Small RNAs encoded by human endogenous retrovirus K overexpressed in PBMCs may contribute to the diagnosis and evaluation of systemic lupus erythematosus as novel biomarkers.

Abstract

This study aimed to identify the genes and small RNAs (sRNAs) expressed by the human endogenous retrovirus K (HERV-K) HML2 and their associations with the immune process of systemic lupus erythematosus (SLE). RNA-Seq data including 99 SLE patients and 18 controls (GSE72420) was obtained from the Gene Expression Omnibus. Differentially expressed genes (DEGs) as well as HML2-DEGs between SLE patients and normal controls were identified. Five HML2-DEGs involved in immune-regulating function were identified using weighted gene co-expression network analysis.
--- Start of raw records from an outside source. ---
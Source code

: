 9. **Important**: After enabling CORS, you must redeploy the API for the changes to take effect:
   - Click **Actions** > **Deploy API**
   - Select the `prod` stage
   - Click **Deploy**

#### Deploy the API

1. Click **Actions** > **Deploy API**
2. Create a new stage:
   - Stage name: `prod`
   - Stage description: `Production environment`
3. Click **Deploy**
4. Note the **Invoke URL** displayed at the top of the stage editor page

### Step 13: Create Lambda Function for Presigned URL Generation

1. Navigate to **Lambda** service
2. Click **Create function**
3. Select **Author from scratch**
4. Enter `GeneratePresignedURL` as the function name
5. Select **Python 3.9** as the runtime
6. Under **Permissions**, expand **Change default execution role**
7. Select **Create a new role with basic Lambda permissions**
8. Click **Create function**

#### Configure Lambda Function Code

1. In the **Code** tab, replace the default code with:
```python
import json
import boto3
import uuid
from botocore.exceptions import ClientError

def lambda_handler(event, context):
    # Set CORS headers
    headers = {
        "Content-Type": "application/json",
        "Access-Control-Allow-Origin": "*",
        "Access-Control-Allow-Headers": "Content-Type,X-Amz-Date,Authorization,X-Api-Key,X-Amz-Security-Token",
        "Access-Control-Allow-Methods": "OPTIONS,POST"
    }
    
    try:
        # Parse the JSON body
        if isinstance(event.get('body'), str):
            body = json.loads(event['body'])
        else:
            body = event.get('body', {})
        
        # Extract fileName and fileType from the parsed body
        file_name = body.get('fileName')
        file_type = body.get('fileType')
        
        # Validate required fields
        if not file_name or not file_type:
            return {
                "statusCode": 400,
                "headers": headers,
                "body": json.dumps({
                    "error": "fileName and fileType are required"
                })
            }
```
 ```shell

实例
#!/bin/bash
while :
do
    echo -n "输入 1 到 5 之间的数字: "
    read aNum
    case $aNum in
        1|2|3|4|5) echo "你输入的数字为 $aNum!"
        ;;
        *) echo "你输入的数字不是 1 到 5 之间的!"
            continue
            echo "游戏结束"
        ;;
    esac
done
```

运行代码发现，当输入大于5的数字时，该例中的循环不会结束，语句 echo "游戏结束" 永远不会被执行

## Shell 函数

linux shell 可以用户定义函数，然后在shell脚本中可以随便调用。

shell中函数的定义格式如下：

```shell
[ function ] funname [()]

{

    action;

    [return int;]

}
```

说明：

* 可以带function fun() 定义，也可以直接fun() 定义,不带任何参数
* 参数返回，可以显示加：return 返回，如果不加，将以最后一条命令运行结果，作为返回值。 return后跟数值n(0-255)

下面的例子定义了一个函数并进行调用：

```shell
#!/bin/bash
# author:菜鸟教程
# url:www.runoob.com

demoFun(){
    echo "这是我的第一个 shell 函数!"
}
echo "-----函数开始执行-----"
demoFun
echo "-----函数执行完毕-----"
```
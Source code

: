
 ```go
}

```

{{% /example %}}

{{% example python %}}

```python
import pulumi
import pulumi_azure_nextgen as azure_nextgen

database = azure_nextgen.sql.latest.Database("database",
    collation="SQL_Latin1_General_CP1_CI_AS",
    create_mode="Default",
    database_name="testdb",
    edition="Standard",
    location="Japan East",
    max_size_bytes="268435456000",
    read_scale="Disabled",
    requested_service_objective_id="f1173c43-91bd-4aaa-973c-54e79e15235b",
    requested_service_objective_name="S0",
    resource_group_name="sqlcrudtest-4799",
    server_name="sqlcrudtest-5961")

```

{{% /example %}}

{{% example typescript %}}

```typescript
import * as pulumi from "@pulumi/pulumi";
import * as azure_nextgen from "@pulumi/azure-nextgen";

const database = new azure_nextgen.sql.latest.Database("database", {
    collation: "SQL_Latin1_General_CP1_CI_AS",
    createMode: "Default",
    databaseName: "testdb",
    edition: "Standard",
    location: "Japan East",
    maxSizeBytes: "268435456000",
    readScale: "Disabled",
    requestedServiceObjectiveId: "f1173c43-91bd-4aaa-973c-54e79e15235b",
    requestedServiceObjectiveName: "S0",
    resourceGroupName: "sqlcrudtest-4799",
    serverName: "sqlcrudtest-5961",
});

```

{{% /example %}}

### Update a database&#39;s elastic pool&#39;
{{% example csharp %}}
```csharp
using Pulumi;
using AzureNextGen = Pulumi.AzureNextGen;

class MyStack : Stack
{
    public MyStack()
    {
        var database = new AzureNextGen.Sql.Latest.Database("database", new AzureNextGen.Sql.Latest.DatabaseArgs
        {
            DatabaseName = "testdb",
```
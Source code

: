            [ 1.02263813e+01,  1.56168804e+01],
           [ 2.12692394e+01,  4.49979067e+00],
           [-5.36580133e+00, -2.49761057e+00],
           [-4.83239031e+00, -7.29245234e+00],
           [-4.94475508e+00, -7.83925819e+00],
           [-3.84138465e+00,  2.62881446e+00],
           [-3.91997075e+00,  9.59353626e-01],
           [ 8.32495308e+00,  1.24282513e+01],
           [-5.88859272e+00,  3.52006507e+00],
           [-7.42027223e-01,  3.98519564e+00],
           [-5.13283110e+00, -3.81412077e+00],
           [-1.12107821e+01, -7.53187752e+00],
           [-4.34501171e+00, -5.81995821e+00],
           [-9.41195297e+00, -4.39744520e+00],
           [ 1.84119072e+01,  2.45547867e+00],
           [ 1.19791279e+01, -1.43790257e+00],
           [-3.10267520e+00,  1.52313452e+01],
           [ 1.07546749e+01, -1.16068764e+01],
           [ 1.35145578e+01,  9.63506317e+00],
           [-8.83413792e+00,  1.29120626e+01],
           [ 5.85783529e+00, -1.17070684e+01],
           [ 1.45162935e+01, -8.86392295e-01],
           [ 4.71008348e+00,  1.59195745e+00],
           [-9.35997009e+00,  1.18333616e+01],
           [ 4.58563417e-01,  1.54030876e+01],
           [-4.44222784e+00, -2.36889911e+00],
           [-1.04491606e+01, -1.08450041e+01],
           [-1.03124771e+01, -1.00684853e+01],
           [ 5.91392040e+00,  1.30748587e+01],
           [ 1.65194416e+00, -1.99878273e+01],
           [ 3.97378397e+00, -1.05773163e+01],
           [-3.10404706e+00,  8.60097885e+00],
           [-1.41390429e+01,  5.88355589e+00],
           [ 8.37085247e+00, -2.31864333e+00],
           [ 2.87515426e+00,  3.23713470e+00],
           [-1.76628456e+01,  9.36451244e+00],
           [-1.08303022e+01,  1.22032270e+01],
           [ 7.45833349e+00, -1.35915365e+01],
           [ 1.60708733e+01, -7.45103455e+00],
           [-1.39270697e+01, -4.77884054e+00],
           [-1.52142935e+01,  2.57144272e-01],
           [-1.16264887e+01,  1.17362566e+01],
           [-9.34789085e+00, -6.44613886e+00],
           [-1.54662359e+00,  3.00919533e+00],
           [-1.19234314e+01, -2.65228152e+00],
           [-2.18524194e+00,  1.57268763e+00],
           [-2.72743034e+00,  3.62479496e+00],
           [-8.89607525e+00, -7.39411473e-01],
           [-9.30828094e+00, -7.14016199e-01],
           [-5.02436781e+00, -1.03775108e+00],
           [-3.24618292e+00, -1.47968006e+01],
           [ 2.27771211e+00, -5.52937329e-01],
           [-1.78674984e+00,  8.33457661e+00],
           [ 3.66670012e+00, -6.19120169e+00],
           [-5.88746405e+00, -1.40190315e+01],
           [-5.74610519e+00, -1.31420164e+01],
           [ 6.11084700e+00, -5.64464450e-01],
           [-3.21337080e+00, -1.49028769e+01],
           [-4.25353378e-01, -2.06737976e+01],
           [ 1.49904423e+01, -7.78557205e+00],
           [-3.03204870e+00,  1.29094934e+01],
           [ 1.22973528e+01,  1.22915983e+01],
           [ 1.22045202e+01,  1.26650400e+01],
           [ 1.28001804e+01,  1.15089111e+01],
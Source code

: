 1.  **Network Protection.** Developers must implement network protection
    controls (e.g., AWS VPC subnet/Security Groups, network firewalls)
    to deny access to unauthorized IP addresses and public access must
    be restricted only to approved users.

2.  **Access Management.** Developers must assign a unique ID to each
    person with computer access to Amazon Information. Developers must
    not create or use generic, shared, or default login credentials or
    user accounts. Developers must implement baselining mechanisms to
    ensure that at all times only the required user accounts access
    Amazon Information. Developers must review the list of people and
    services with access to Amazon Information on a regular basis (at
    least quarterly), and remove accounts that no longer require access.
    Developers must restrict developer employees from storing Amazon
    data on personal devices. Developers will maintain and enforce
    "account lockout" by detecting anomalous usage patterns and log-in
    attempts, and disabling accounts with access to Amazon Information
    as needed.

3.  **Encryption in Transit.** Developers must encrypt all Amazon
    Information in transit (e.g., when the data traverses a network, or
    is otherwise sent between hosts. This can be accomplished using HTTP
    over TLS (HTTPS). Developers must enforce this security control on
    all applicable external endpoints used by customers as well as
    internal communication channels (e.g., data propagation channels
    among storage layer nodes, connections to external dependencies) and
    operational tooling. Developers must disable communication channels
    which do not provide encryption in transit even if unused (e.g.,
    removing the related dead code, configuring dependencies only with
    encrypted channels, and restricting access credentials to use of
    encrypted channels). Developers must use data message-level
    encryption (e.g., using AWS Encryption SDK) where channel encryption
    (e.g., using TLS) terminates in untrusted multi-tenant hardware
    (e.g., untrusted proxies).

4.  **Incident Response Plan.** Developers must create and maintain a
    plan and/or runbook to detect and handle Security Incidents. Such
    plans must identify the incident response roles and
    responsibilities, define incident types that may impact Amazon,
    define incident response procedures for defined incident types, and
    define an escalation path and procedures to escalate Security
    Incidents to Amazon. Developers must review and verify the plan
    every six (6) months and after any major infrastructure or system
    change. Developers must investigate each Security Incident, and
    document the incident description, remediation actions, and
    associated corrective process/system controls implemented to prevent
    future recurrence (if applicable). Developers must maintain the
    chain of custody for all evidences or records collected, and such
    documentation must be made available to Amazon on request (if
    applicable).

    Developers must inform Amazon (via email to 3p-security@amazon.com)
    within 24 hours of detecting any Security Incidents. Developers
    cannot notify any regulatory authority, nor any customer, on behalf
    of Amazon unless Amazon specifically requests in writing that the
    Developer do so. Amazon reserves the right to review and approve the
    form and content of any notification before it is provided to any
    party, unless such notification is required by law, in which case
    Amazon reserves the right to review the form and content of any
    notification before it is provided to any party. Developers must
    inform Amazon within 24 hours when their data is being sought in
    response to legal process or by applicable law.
The associations between these genes and the proportions of immune cells were determined by CIBERSORT. Ten candidate HML2-encoded sRNAs were identified based on specific criteria, and three of them were further validated in SLE patients by qRT-PCR. The diagnostic values of these three sRNAs were evaluated in SLE and lupus nephritis (LN). This study suggested that HML2 genes and their encoded sRNAs might be involved in the immune regulation and progress of SLE. These potential sRNAs might function as regulatory molecules and diagnostic biomarkers of SLE and LN.